The CIO has a burden of duty to understand the broader ramifications of compliance and the consequences of non-compliance
The Compliance Group's research shows that the two out of every 10 organizations that are lagging have the most to gain from strong compliance efforts, the seven out of 10 deemed "normative organizations" can reduce substantial financial risk by improving their compliance efforts, while the one in 10 organizations categorized as "leading" are well positioned and suffer the fewest business disruptions. In fact compliance leaders suffer no more than two disruptions annually from IT security events, compared to the 17 or more disruptions suffered by compliance laggards. They also, unsurprisingly, suffer the least data loss and theft.
Financial losses will inevitably occur with data loss and theft, with the only question being when and by how much, according to the report. Compliance laggards are likely to make the front page of the paper for a data loss or theft once every three years or sooner, compared to once every 42 years or longer for compliance laggards.
The research found best practices for improved results include:
- Implementing more of the appropriate IT controls
- Reducing control objectives, making it easier to communicate, measure, and report
- Establishing higher standards for performance objectives
- Encouraging a culture of operational excellence in IT
- Monitoring, measuring, and reporting controls against objectives at least once every two weeks
- Allocating more funds to control automation
Benchmark results from the report suggest for most organizations, effectively reducing and sustaining compliance results mean overcoming 70 per cent of deficient controls that are IT security specific. For most organizations, defining, controlling, and governing these IT-related deficiencies means better managing the mix of labour and automation in IT to reduce and sustain results.
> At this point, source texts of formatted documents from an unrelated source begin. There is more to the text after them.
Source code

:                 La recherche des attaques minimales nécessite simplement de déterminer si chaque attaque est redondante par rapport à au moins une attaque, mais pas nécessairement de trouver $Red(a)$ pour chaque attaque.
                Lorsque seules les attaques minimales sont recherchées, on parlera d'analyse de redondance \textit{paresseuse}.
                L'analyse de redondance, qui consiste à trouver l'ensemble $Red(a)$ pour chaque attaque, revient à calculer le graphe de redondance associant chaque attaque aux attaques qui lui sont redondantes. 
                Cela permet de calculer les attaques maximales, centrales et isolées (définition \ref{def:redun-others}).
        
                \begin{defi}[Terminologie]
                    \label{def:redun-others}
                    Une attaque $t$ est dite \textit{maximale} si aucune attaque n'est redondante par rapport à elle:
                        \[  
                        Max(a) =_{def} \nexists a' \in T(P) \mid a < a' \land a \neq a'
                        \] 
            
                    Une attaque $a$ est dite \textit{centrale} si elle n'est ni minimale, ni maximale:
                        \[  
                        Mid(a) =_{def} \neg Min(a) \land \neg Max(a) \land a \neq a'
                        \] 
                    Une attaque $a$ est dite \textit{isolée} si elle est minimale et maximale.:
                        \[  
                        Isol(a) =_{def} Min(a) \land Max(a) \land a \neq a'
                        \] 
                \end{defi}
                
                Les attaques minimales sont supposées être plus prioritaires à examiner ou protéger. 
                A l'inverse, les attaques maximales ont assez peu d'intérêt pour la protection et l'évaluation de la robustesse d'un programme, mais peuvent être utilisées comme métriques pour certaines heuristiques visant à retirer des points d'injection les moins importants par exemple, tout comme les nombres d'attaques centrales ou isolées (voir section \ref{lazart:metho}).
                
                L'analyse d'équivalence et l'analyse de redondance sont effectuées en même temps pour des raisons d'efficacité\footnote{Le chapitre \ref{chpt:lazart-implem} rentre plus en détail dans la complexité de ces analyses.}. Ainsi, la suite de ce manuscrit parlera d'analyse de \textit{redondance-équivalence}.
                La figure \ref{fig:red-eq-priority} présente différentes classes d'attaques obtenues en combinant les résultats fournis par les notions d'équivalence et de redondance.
"The benchmarks show that organizations spending more on IT security have fewer deficiencies. Moreover, the findings show that organizations spending less on contractors and services and more on equipment and software to implement automated IT-based continuous assessment are faring better," the report says.
The benchmarks show that improving IT compliance depends on three critical factors:
The frequency with which IT compliance is audited and measured; how much time is allocated to IT compliance by the organization, and pending and spending allocation on IT security. Of these, the most important factor is the frequency of monitoring and measurement.